- [Aim of the task]:
Show every line below where "사용자에게" appears.

Segment Start: Provided data

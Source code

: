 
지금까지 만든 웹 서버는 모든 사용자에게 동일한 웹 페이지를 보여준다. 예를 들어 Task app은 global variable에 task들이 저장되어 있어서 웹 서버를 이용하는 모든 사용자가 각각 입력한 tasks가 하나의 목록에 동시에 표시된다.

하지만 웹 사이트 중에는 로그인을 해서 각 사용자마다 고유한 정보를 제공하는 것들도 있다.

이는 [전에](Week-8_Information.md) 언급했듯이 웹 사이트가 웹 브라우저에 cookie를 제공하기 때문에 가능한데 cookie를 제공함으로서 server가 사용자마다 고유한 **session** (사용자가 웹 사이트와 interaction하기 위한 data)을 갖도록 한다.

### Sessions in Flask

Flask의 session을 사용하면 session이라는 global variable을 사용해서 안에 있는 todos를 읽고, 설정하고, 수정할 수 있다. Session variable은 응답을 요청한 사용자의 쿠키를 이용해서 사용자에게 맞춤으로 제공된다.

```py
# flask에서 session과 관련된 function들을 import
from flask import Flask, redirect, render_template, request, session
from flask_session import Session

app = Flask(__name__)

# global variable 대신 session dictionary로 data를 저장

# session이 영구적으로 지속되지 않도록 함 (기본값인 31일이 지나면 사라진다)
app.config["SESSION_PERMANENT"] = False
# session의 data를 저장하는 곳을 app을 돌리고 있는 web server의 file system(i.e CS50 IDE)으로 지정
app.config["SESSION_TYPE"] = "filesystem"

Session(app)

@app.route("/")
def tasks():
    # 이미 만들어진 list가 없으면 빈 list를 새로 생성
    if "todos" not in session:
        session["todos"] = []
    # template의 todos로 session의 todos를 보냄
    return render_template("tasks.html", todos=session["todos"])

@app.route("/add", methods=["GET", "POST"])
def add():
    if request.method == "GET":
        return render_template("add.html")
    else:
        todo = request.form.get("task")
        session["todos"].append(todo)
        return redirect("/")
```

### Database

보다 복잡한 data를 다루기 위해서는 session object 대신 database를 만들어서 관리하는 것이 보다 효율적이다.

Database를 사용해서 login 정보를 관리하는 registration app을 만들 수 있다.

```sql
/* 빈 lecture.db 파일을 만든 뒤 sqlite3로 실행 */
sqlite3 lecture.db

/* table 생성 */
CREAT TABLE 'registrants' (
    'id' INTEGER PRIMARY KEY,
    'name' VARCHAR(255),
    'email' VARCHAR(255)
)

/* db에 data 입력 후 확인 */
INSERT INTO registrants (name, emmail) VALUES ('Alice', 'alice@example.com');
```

Segment End: Provided data

- [Written response]:
지금까지 만든 웹 서버는 모든 사용자에게 동일한 웹 페이지를 보여준다. 예를 들어 Task app은 global variable에 task들이 저장되어 있어서 웹 서버를 이용하는 모든 사용자가 각각 입력한 tasks가 하나의 목록에 동시에 표시된다.
Flask의 session을 사용하면 session이라는 global variable을 사용해서 안에 있는 todos를 읽고, 설정하고, 수정할 수 있다. Session variable은 응답을 요청한 사용자의 쿠키를 이용해서 사용자에게 맞춤으로 제공된다.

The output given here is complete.